START MATERIALS PROVIDED
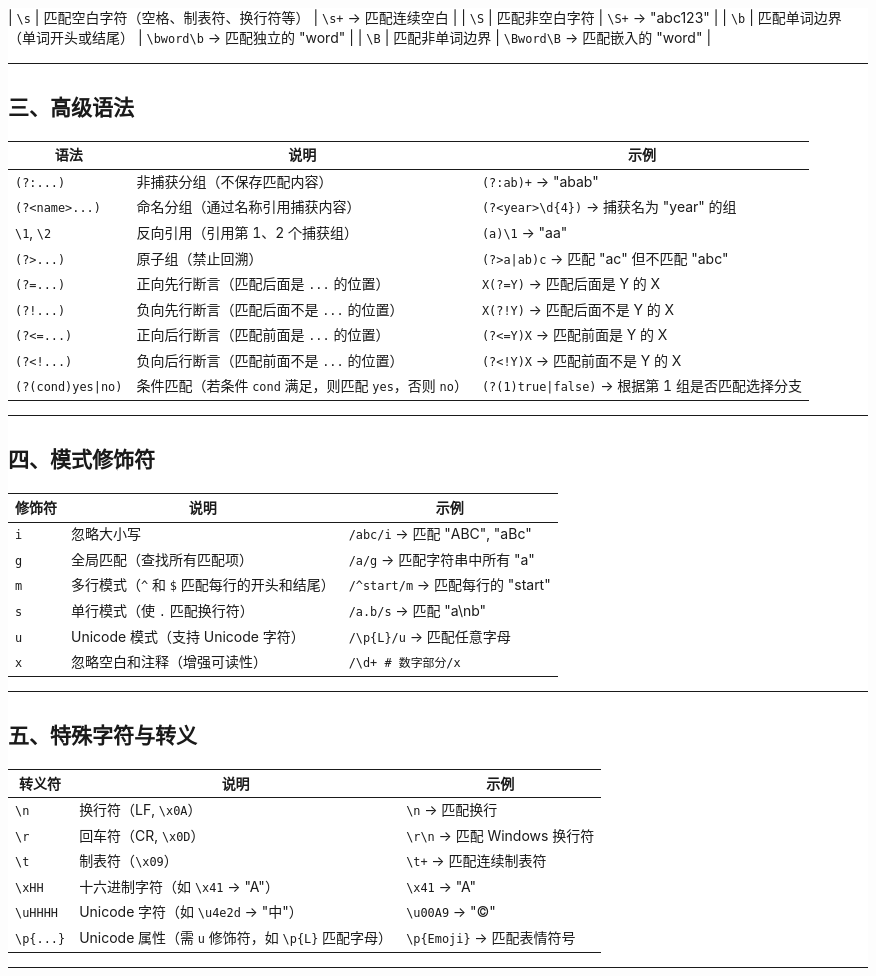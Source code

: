 | `\s`          | 匹配空白字符（空格、制表符、换行符等）                               | `\s+` → 匹配连续空白                  |
| `\S`          | 匹配非空白字符                                                       | `\S+` → "abc123"                      |
| `\b`          | 匹配单词边界（单词开头或结尾）                                       | `\bword\b` → 匹配独立的 "word"        |
| `\B`          | 匹配非单词边界                                                       | `\Bword\B` → 匹配嵌入的 "word"        |

---

## **三、高级语法**
| 语法              | 说明                                                                 | 示例                                  |
|-------------------|----------------------------------------------------------------------|---------------------------------------|
| `(?:...)`         | 非捕获分组（不保存匹配内容）                                         | `(?:ab)+` → "abab"                   |
| `(?<name>...)`    | 命名分组（通过名称引用捕获内容）                                     | `(?<year>\d{4})` → 捕获名为 "year" 的组 |
| `\1`, `\2`        | 反向引用（引用第 1、2 个捕获组）                                     | `(a)\1` → "aa"                        |
| `(?>...)`         | 原子组（禁止回溯）                                                   | `(?>a\|ab)c` → 匹配 "ac" 但不匹配 "abc" |
| `(?=...)`         | 正向先行断言（匹配后面是 `...` 的位置）                              | `X(?=Y)` → 匹配后面是 Y 的 X          |
| `(?!...)`         | 负向先行断言（匹配后面不是 `...` 的位置）                            | `X(?!Y)` → 匹配后面不是 Y 的 X        |
| `(?<=...)`        | 正向后行断言（匹配前面是 `...` 的位置）                              | `(?<=Y)X` → 匹配前面是 Y 的 X         |
| `(?<!...)`        | 负向后行断言（匹配前面不是 `...` 的位置）                            | `(?<!Y)X` → 匹配前面不是 Y 的 X       |
| `(?(cond)yes\|no)`| 条件匹配（若条件 `cond` 满足，则匹配 `yes`，否则 `no`）              | `(?(1)true\|false)` → 根据第 1 组是否匹配选择分支 |

---

## **四、模式修饰符**
| 修饰符 | 说明                                                                 | 示例                                  |
|--------|----------------------------------------------------------------------|---------------------------------------|
| `i`    | 忽略大小写                                                           | `/abc/i` → 匹配 "ABC", "aBc"          |
| `g`    | 全局匹配（查找所有匹配项）                                           | `/a/g` → 匹配字符串中所有 "a"         |
| `m`    | 多行模式（`^` 和 `$` 匹配每行的开头和结尾）                          | `/^start/m` → 匹配每行的 "start"      |
| `s`    | 单行模式（使 `.` 匹配换行符）                                        | `/a.b/s` → 匹配 "a\nb"                |
| `u`    | Unicode 模式（支持 Unicode 字符）                                    | `/\p{L}/u` → 匹配任意字母             |
| `x`    | 忽略空白和注释（增强可读性）                                         | `/\d+ # 数字部分/x`                   |

---

## **五、特殊字符与转义**
| 转义符  | 说明                                                                 | 示例                                  |
|---------|----------------------------------------------------------------------|---------------------------------------|
| `\n`    | 换行符（LF, `\x0A`）                                                | `\n` → 匹配换行                        |
| `\r`    | 回车符（CR, `\x0D`）                                                | `\r\n` → 匹配 Windows 换行符          |
| `\t`    | 制表符（`\x09`）                                                    | `\t+` → 匹配连续制表符                 |
| `\xHH`  | 十六进制字符（如 `\x41` → "A"）                                      | `\x41` → "A"                          |
| `\uHHHH`| Unicode 字符（如 `\u4e2d` → "中"）                                   | `\u00A9` → "©"                        |
| `\p{...}`| Unicode 属性（需 `u` 修饰符，如 `\p{L}` 匹配字母）                  | `\p{Emoji}` → 匹配表情符号             |

---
END MATERIALS PROVIDED
EXERCISE AIM: Read through the lines above and collect those that contain the string "word".

EXERCISE RESULT:
| `\b`          | 匹配单词边界（单词开头或结尾）                                       | `\bword\b` → 匹配独立的 "word"        |
| `\B`          | 匹配非单词边界                                                       | `\Bword\B` → 匹配嵌入的 "word"        |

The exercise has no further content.